Arouri warned, however, that the Palestinian Authority could possibly exploit new cybercrime legislation to impose restrictions on online access and freedom. He also stressed, “A broad civil discussion [is needed] about any draft law to prevent restrictions on public and press freedoms.”
Human rights, women's and civil society organizations have been demanding for years that President Mahmoud Abbas ratify a new penal code in the absence of the Palestinian Legislative Council convening.
Arouri further noted the importance of discussing cybercrimes at social and educational levels to inform girls and boys, as well as their parents, about how to deal with such situations and report them to the relevant authorities. The Palestinian Working Women Society for Development had launched a campaign in Ramallah in 2014 against sexual violence on social networking sites and raised awareness about online harassment of children and girls through websites and messages on social networks.
“Blackmail is one of the most prevalent crimes, especially against young girls,” said Jalal Khoder, an attorney and legal adviser at Sawa, an organization combating violence against women. He told Al-Monitor that cybercrimes are on the rise as the number of Internet users increases. Some users are initially unaware of the potential hazards and how to avoid them.
Sawa provides a hotline for complaints about violence against women and children. The police do not publicly disclose information about children subjected to blackmail, so it is difficult to obtain firsthand information about cases.
Khoder said, “Dozens of women and children suffer from violence, either through social networking sites or through the use of smart phones, which students use. Some students use smart phones to bully their classmates, by taking embarrassing pictures of them and publishing them on social media. Other cases of threats and blackmail are also referred to the Palestinian police.”
Khoder added, “There is an urgent need for a penal code in line with modern technological developments in society. Thus, the law should include a section on cybercrimes to dissuade offenders from committing such crimes again.”
Like others involved in the issue, Khoder believes education is a must. He said, “It is important to raise awareness, especially in schools and universities.”

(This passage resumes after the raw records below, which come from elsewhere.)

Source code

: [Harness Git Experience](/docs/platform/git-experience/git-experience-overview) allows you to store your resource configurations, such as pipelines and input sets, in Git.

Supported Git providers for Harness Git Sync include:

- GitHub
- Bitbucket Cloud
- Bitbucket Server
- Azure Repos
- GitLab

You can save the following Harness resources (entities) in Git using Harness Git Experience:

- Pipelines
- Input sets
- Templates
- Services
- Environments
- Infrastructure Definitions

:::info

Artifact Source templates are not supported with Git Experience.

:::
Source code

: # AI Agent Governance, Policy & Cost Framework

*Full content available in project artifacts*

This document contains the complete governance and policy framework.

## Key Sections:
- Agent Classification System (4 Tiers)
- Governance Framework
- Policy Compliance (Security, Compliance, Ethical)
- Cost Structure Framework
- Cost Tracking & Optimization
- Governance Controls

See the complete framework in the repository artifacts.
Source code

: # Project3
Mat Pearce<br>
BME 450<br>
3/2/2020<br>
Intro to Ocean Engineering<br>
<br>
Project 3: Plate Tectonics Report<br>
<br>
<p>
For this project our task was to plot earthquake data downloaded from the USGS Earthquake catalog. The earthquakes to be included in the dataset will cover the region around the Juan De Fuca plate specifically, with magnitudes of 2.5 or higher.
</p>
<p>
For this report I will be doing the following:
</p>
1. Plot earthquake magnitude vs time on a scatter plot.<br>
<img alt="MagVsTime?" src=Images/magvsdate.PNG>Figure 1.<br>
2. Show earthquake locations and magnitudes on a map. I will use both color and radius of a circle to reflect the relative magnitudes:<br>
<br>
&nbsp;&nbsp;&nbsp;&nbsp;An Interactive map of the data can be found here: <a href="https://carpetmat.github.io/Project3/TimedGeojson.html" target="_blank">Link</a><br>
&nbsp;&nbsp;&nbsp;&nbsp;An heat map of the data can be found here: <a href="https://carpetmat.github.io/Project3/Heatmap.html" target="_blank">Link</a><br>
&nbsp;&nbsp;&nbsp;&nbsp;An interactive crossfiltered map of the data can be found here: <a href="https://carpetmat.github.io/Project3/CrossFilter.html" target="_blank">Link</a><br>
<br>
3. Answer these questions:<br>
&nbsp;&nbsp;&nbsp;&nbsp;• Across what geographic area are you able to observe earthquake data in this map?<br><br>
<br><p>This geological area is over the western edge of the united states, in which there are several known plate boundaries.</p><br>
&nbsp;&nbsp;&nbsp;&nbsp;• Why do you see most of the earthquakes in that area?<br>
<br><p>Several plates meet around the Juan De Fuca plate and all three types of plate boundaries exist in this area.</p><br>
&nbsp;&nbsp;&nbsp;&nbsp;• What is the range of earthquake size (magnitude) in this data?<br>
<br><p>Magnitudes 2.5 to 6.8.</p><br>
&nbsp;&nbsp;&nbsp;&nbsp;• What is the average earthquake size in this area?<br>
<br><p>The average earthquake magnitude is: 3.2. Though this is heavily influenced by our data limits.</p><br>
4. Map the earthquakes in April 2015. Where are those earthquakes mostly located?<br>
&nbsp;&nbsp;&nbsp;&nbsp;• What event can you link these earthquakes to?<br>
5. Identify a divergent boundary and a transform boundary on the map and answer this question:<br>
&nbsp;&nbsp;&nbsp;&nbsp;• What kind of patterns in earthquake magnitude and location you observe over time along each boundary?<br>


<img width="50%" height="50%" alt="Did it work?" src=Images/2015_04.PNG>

Amal Dohaidel, a psychologist at Birzeit University, told Al-Monitor that she has dealt with numerous university students who had been blackmailed. “[Cybercrime] psychologically affects young men and women who fall victim to it. It could destroy them psychologically and socially and ruin their future,” she said.
Dohaidel stressed that parents need to build trust and openness with their children and raise their awareness about using the Internet and maintaining their privacy. He said, “Parents should watch their children’s behavior and actions and get to know the people they are talking to on the Internet.”